I don't like to give in to resentment, but right now I'm losing the battle. I've even made a list of my day's resentments:
I resent my work for piling up all at once.
I resent my three-year-old for not napping.
I resent my husband for coming home later than promised.
I resent the laundry for needing to be done five days in a row.
I resent dinner for taking so long to make.
I resent the cold weather for making me hunch my shoulders outside.
I resent the cold weather for being so cold.
I resent my body for getting older and refusing to process fat efficiently.
I resent my house for being old and drafty, and chilling my fingers while typing.
I resent my friend Todd for beating me at online Scrabble five times.
I resent the dog. 'Trust me, I could go on.
I've come to believe resentment might be the eighth deadly sin. It seems far more dangerous than the other seven held up during the Middle Ages as the epitome of evil: pride, envy, anger, sloth, greed, gluttony, and lust. Resentment seems more harmful than envy, more hurtful than greed, and more poisonous than lust. (And, frankly, sloth shouldn't even be on that list. I could use a few sloth-y days.)
Resentment is an insidious threat. The self-pity that's at the heart of resentment feels good, even righteous. If I'm irritable with everyone around me, I tell myself I have that right because no one else is as put upon as I am.
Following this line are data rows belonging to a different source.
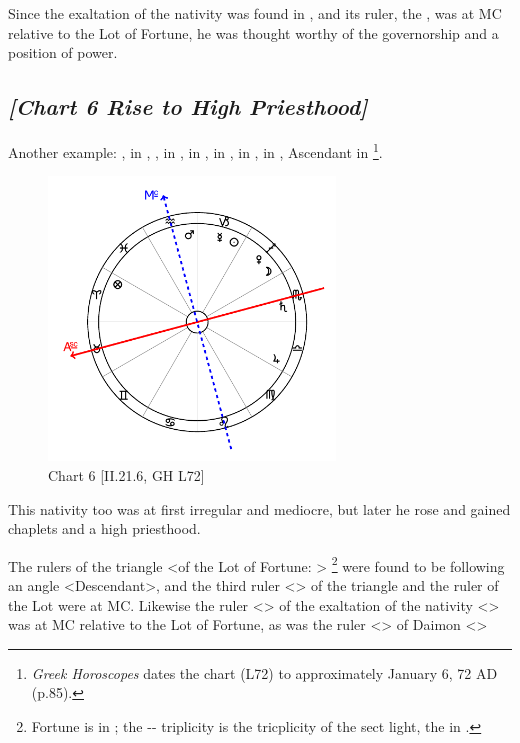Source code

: Since the exaltation of the nativity was found in \Leo, and its ruler, the \Sun, was at MC relative to the Lot of Fortune, he was thought worthy of the governorship and a position of power.
\newpage

\subsection*{\textit{[Chart 6 Rise to High Priesthood]}}

Another example: \Sun, \Mercury\xspace in \Capricorn, \Moon, \Venus\xspace in \Sagittarius, \Saturn\xspace in \Scorpio,
\Jupiter\xspace in \Libra, \Mars\xspace in \Aquarius, \Fortune \xspace in \Aries, Ascendant in \Taurus
\footnote{\textit{Greek Horoscopes} dates the chart (L72) to approximately January 6, 72 AD (p.85).}.

\clearpage
\begin{figure}
\centering
\vspace{-20pt}
\includegraphics[width=0.68\textwidth]{charts/2_21_6}
\caption{Chart 6 [II.21.6, GH L72]}
\label{fig:chart06}
\end{figure}

This nativity too was at first irregular and mediocre, but later he rose and gained chaplets and a high priesthood. 

The rulers of the triangle <of the Lot of Fortune: \Taurus\xspace \Virgo\xspace \Capricorn>
\footnote{Fortune is in \Aries; the \Taurus-\Virgo-\Capricorn\xspace triplicity is the tricplicity of the sect light, the \Sun\xspace in \Capricorn\xspace.}  were found to be following an angle <Descendant>, and the third ruler <\Mars> of the triangle and the ruler of the Lot were at MC. Likewise the ruler <\Sun> of the exaltation of the nativity <\Leo> was at MC relative to the Lot of Fortune, as was the ruler <\Mercury> of Daimon <\Gemini>


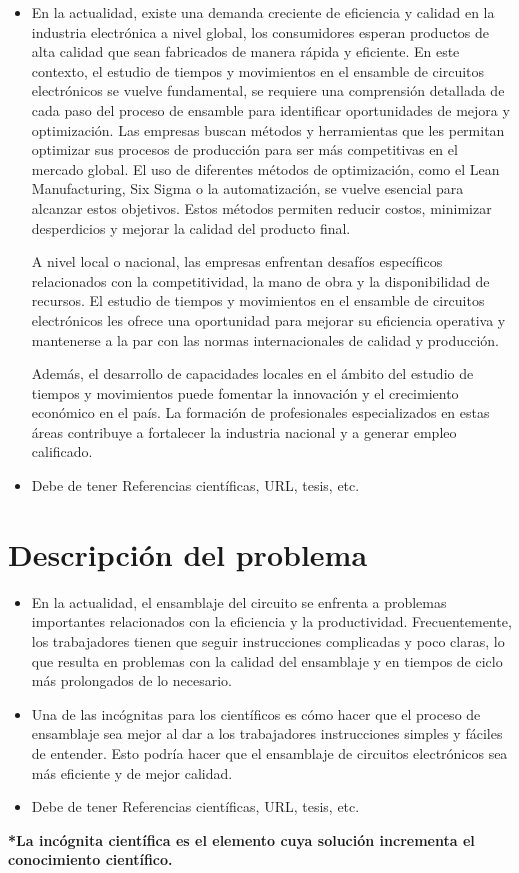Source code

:     \begin{itemize}
        \item En la actualidad, existe una demanda creciente de eficiencia y calidad en la industria electrónica a nivel global, los consumidores esperan productos de alta calidad que sean fabricados de manera rápida y eficiente. En este contexto, el estudio de tiempos y movimientos en el ensamble de circuitos electrónicos se vuelve fundamental, se requiere una comprensión detallada de cada paso del proceso de ensamble para identificar oportunidades de mejora y optimización.
    \cite{optimización}
    Las empresas buscan métodos y herramientas que les permitan optimizar sus procesos de producción para ser más competitivas en el mercado global. El uso de diferentes métodos de optimización, como el Lean Manufacturing, Six Sigma o la automatización, se vuelve esencial para alcanzar estos objetivos. Estos métodos permiten reducir costos, minimizar desperdicios y mejorar la calidad del producto final.
    
    A nivel local o nacional, las empresas enfrentan desafíos específicos relacionados con la competitividad, la mano de obra y la disponibilidad de recursos. El estudio de tiempos y movimientos en el ensamble de circuitos electrónicos les ofrece una oportunidad para mejorar su eficiencia operativa y mantenerse a la par con las normas internacionales de calidad y producción.
    
    Además, el desarrollo de capacidades locales en el ámbito del estudio de tiempos y movimientos puede fomentar la innovación y el crecimiento económico en el país. La formación de profesionales especializados en estas áreas contribuye a fortalecer la industria nacional y a generar empleo calificado.
        \item Debe de tener Referencias científicas, URL, tesis, etc.
    \end{itemize}
    \section{Descripción del problema}
    \begin{itemize}
        \item En la actualidad, el ensamblaje del circuito se enfrenta a problemas importantes relacionados con la eficiencia y la productividad. Frecuentemente, los trabajadores tienen que seguir instrucciones complicadas y poco claras, lo que resulta en problemas con la calidad del ensamblaje y en tiempos de ciclo más prolongados de lo necesario.
        \item Una de las incógnitas para los científicos es cómo hacer que el proceso de ensamblaje sea mejor al dar a los trabajadores instrucciones simples y fáciles de entender. Esto podría hacer que el ensamblaje de circuitos electrónicos sea más eficiente y de mejor calidad.
        \item Debe de tener Referencias científicas, URL, tesis, etc.
    \end{itemize}
    \cite{ensamblaje}
    \textbf{*La incógnita científica es el elemento cuya solución incrementa el conocimiento científico.}
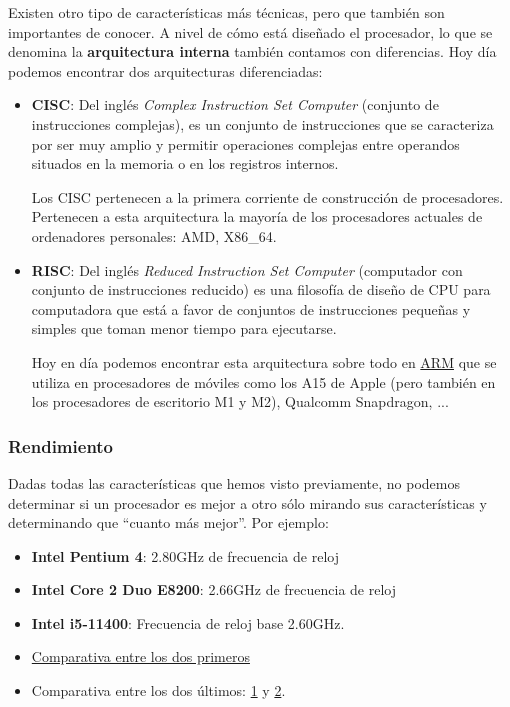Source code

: Existen otro tipo de características más técnicas, pero que también son importantes de conocer. A nivel de cómo está diseñado el procesador, lo que se denomina la \textbf{arquitectura interna} también contamos con diferencias. Hoy día podemos encontrar dos arquitecturas diferenciadas:
\begin{itemize}
    \item \textbf{CISC}: Del inglés \textit{Complex Instruction Set Computer} (conjunto de instrucciones complejas), es un conjunto de instrucciones  que se caracteriza por ser muy amplio y permitir operaciones complejas entre operandos situados en la memoria o en los registros internos.

    Los CISC pertenecen a la primera corriente de construcción de procesadores. Pertenecen a esta arquitectura la mayoría de los procesadores actuales de ordenadores personales: AMD, X86\_64.

    \item \textbf{RISC}: Del inglés \textit{Reduced Instruction Set Computer} (computador con conjunto de instrucciones reducido) es una filosofía de diseño de CPU para computadora que está a favor de conjuntos de instrucciones pequeñas y simples que toman menor tiempo para ejecutarse.

    Hoy en día podemos encontrar esta arquitectura sobre todo en \href{https://es.wikipedia.org/wiki/Arquitectura_ARM}{ARM} que se utiliza en procesadores de móviles como los A15 de Apple (pero también en los procesadores de escritorio M1 y M2), Qualcomm Snapdragon, ...

\end{itemize}



\subsubsection{Rendimiento}
Dadas todas las características que hemos visto previamente, no podemos determinar si un procesador es mejor a otro sólo mirando sus características y determinando que “cuanto más mejor”. Por ejemplo:

\begin{itemize}
    \item \textbf{Intel Pentium 4}: 2.80GHz de frecuencia de reloj
    \item \textbf{Intel Core 2 Duo E8200}: 2.66GHz de frecuencia de reloj
    \item \textbf{Intel i5-11400}: Frecuencia de reloj base 2.60GHz.
    \item \href{https://cpu.userbenchmark.com/Compare/Intel-Pentium-4-280GHz-vs-Intel-Core2-Duo-E8200/m3163vsm3200}{Comparativa entre los dos primeros}
    \item Comparativa entre los dos últimos: \href{https://cpu.userbenchmark.com/Compare/Intel-Core-i5-11400-vs-Intel-Core2-Duo-E8200/4112vsm3200}{1} y \href{https://www.cpu-monkey.com/es/compare_cpu-intel_core_i5_11400-vs-intel_core2_duo_e8200}{2}.
\end{itemize}

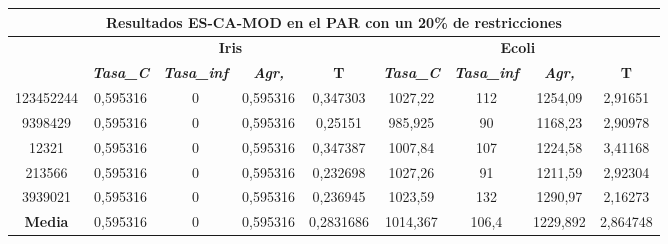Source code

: \documentclass[12pt, spanish]{article}
\begin{document}
\begin{table}[H]
\begin{tabular}{|c|c|c|c|c|c|c|c|c|}
\hline
\multicolumn{9}{|c|}{\textbf{Resultados ES-CA-MOD en el PAR con un 20\% de restricciones}}                                                                                                                        \\ \hline
\multirow{2}{*}{} & \multicolumn{4}{c|}{\textbf{Iris}}                                                            & \multicolumn{4}{c|}{\textbf{Ecoli}}                                                           \\ \cline{2-9} 
                  & \textit{\textbf{Tasa\_C}} & \textit{\textbf{Tasa\_inf}} & \textit{\textbf{Agr,}} & \textbf{T} & \textit{\textbf{Tasa\_C}} & \textit{\textbf{Tasa\_inf}} & \textit{\textbf{Agr,}} & \textbf{T} \\ \hline
123452244         & 0,595316                  & 0                           & 0,595316               & 0,347303   & 1027,22                   & 112                         & 1254,09                & 2,91651    \\ \hline
9398429           & 0,595316                  & 0                           & 0,595316               & 0,25151    & 985,925                   & 90                          & 1168,23                & 2,90978    \\ \hline
12321             & 0,595316                  & 0                           & 0,595316               & 0,347387   & 1007,84                   & 107                         & 1224,58                & 3,41168    \\ \hline
213566            & 0,595316                  & 0                           & 0,595316               & 0,232698   & 1027,26                   & 91                          & 1211,59                & 2,92304    \\ \hline
3939021           & 0,595316                  & 0                           & 0,595316               & 0,236945   & 1023,59                   & 132                         & 1290,97                & 2,16273    \\ \hline
\textbf{Media}    & 0,595316                  & 0                           & 0,595316               & 0,2831686  & 1014,367                  & 106,4                       & 1229,892               & 2,864748   \\ \hline
\end{tabular}
\end{table}
\end{document}
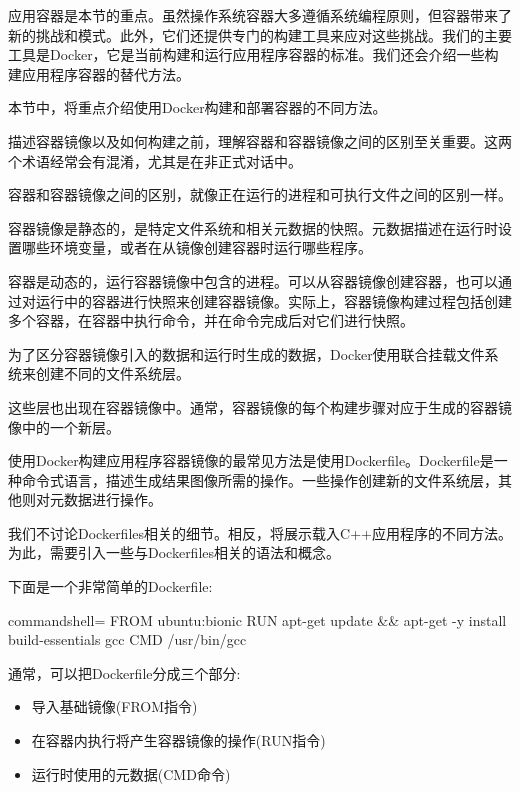 
应用容器是本节的重点。虽然操作系统容器大多遵循系统编程原则，但容器带来了新的挑战和模式。此外，它们还提供专门的构建工具来应对这些挑战。我们的主要工具是Docker，它是当前构建和运行应用程序容器的标准。我们还会介绍一些构建应用程序容器的替代方法。

本节中，将重点介绍使用Docker构建和部署容器的不同方法。


描述容器镜像以及如何构建之前，理解容器和容器镜像之间的区别至关重要。这两个术语经常会有混淆，尤其是在非正式对话中。

容器和容器镜像之间的区别，就像正在运行的进程和可执行文件之间的区别一样。

容器镜像是静态的，是特定文件系统和相关元数据的快照。元数据描述在运行时设置哪些环境变量，或者在从镜像创建容器时运行哪些程序。

容器是动态的，运行容器镜像中包含的进程。可以从容器镜像创建容器，也可以通过对运行中的容器进行快照来创建容器镜像。实际上，容器镜像构建过程包括创建多个容器，在容器中执行命令，并在命令完成后对它们进行快照。

为了区分容器镜像引入的数据和运行时生成的数据，Docker使用联合挂载文件系统来创建不同的文件系统层。

这些层也出现在容器镜像中。通常，容器镜像的每个构建步骤对应于生成的容器镜像中的一个新层。


使用Docker构建应用程序容器镜像的最常见方法是使用Dockerfile。Dockerfile是一种命令式语言，描述生成结果图像所需的操作。一些操作创建新的文件系统层，其他则对元数据进行操作。

我们不讨论Dockerfiles相关的细节。相反，将展示载入C++应用程序的不同方法。为此，需要引入一些与Dockerfiles相关的语法和概念。

下面是一个非常简单的Dockerfile:

\begin{tcblisting}{commandshell={}}
FROM ubuntu:bionic
RUN apt-get update && apt-get -y install build-essentials gcc
CMD /usr/bin/gcc
\end{tcblisting}

通常，可以把Dockerfile分成三个部分:

\begin{itemize}
\item 
导入基础镜像(FROM指令)

\item 
在容器内执行将产生容器镜像的操作(RUN指令)

\item 
运行时使用的元数据(CMD命令)
\end{itemize}

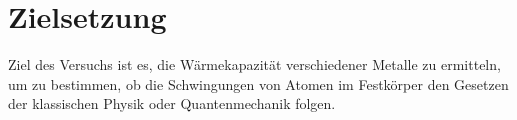 
\section{Zielsetzung}
\label{sec:Zielsetzung}

Ziel des Versuchs ist es, die Wärmekapazität verschiedener Metalle zu ermitteln, um zu bestimmen, ob die Schwingungen von Atomen im Festkörper den Gesetzen der klassischen Physik oder Quantenmechanik folgen.

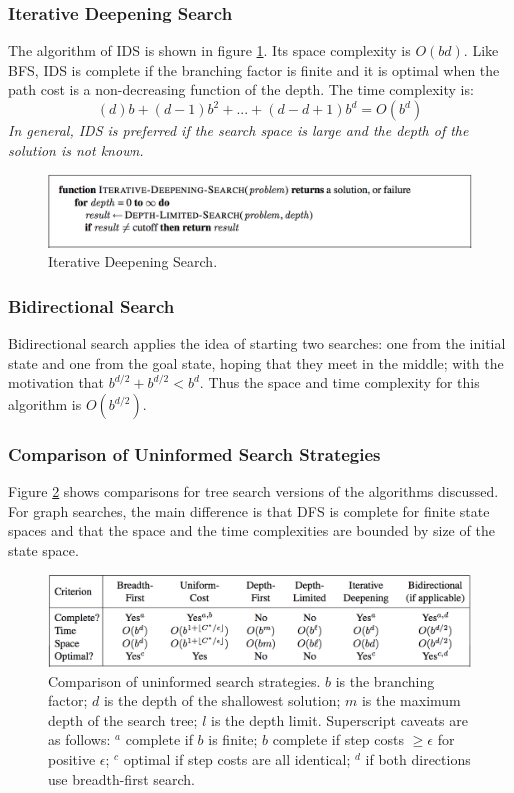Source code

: \documentclass[twoside]{article}
\begin{document}
\subsubsection{Iterative Deepening Search}
The algorithm of IDS is shown in figure \ref{fig:ids}. Its space complexity
is \(O(bd)\). Like BFS, IDS is complete if the branching factor is finite and
it is optimal when the path cost is a non-decreasing function of the depth.
The time complexity is:
\begin{equation}
    (d)b + (d - 1)b^2 + ... + (d - d + 1)b^d = O(b^d)
\end{equation}
\emph{In general, IDS is preferred if the search space is large and the depth
of the solution is not known.}
\begin{figure}
  \includegraphics[width=\linewidth]{ids.png}
  \caption{Iterative Deepening Search.}
  \label{fig:ids}
\end{figure}
\subsubsection{Bidirectional Search}
Bidirectional search applies the idea of starting two searches: one from the
initial state and one from the goal state, hoping that they meet in the middle;
with the motivation that \(b^{d/2} + b^{d/2} < b^d\). Thus the space and time
complexity for this algorithm is \(O(b^{d/2})\).
\subsubsection{Comparison of Uninformed Search Strategies}
Figure \ref{fig:comparison} shows comparisons for tree search versions of the 
algorithms discussed. For graph searches, the main difference is that DFS is
complete for finite state spaces and that the space and the time complexities
are bounded by size of the state space.
\begin{figure}
  \includegraphics[width=\linewidth]{comparison.png}
  \caption{Comparison of uninformed search strategies. \(b\) is the branching 
  factor; \(d\) is the depth of the shallowest solution; \(m\) is the maximum depth 
  of the search tree; \(l\) is the depth limit. Superscript caveats are as follows:
  \(^a\) complete if \(b\) is finite; \(b\) complete if step costs \(\geq \epsilon\)
   for positive \(\epsilon\); \(^c\) optimal if step costs are all identical; 
  \(^d\) if both directions use breadth-first search.}
  \label{fig:comparison}
\end{figure}
\end{document}
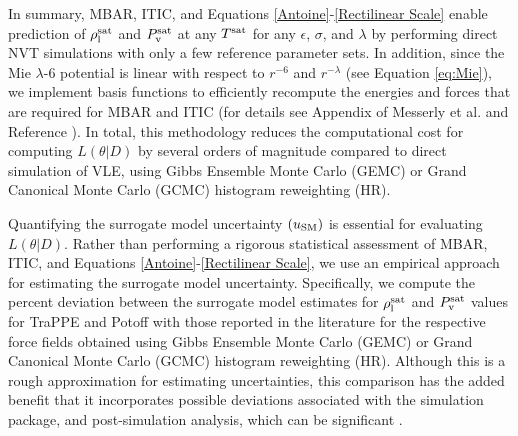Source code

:\documentclass[journal=jctc,manuscript=article]{achemso}
\begin{document}
In summary, MBAR, ITIC, and Equations \ref{Antoine}-\ref{Rectilinear Scale} enable prediction of $\rho_{\rm l}^{\rm sat}$ and $P_{\rm v}^{\rm sat}$ at any $T^{\rm sat}$ for any $\epsilon$, $\sigma$, and $\lambda$ by performing direct NVT simulations with only a few reference parameter sets. In addition, since the Mie $\lambda$-6 potential is linear with respect to $r^{-6}$ and $r^{-\lambda}$ (see Equation \ref{eq:Mie}), we implement basis functions to efficiently recompute the energies and forces that are required for MBAR and ITIC (for details see Appendix of Messerly et al. \cite{Postdoc_1} and Reference \cite{naden:jctc:2016}). 
In total, this methodology reduces the computational cost for computing $L(\theta|D)$ by several orders of magnitude compared to direct simulation of VLE, using Gibbs Ensemble Monte Carlo (GEMC) or Grand Canonical Monte Carlo (GCMC) histogram reweighting (HR).

Quantifying the surrogate model uncertainty $(u_{\rm SM})$ 
is essential for evaluating $L(\theta|D)$. Rather than performing a rigorous statistical assessment of MBAR, ITIC, and Equations \ref{Antoine}-\ref{Rectilinear Scale}, we use an empirical approach for estimating the surrogate model uncertainty. Specifically, we compute the percent deviation between the surrogate model estimates for $\rho_{\rm l}^{\rm sat}$ and $P_{\rm v}^{\rm sat}$ values for TraPPE and Potoff 
with those reported in the literature for the respective force fields obtained using Gibbs Ensemble Monte Carlo (GEMC) or Grand Canonical Monte Carlo (GCMC) histogram reweighting (HR). Although this is a rough approximation for estimating uncertainties, this comparison has the added benefit that it incorporates possible deviations associated with the simulation package, and post-simulation analysis, which can be significant \cite{RoundRobin}.
\end{document}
No one else carries the burdens I do. I have just cause to resent all the ways my life isn't what it should be.
On paper, that justification sounds ridiculous. But if you also struggle with resentment, you've heard that little voice in your head that echoes of entitlement, telling you that you deserve more than you have. It's the voice that convinces you that your tired, overworked life should be going better than it is now.
When I succumb to those rationalizations for resentment, I see only problems in my life. I see my children only as constant interruptions. I see my husband only as the relief childcare provider. I see my job only as a paycheck. And I see God only as … well, honestly, I don't see God at all.
When I home in on this bitterness, I have no room for God. Because God is present in all the goodness of my life: my relationships, my work, even my dog. When I can't see that goodness, I can't see God.
Philippians 4:8 says, "Finally, brothers and sisters, whatever is true, whatever is noble, whatever is right, whatever is pure, whatever is lovely, whatever is admirable—if anything is excellent or praiseworthy—think about such things." The apostle Paul understood that when you turn your heart and mind toward all the pure and true and lovely things in your life, you have no room for resentment. You only have room for God.
Do you get stuck in moments of resentment? How do you silence the voice of entitlement and recognize the goodness in your life?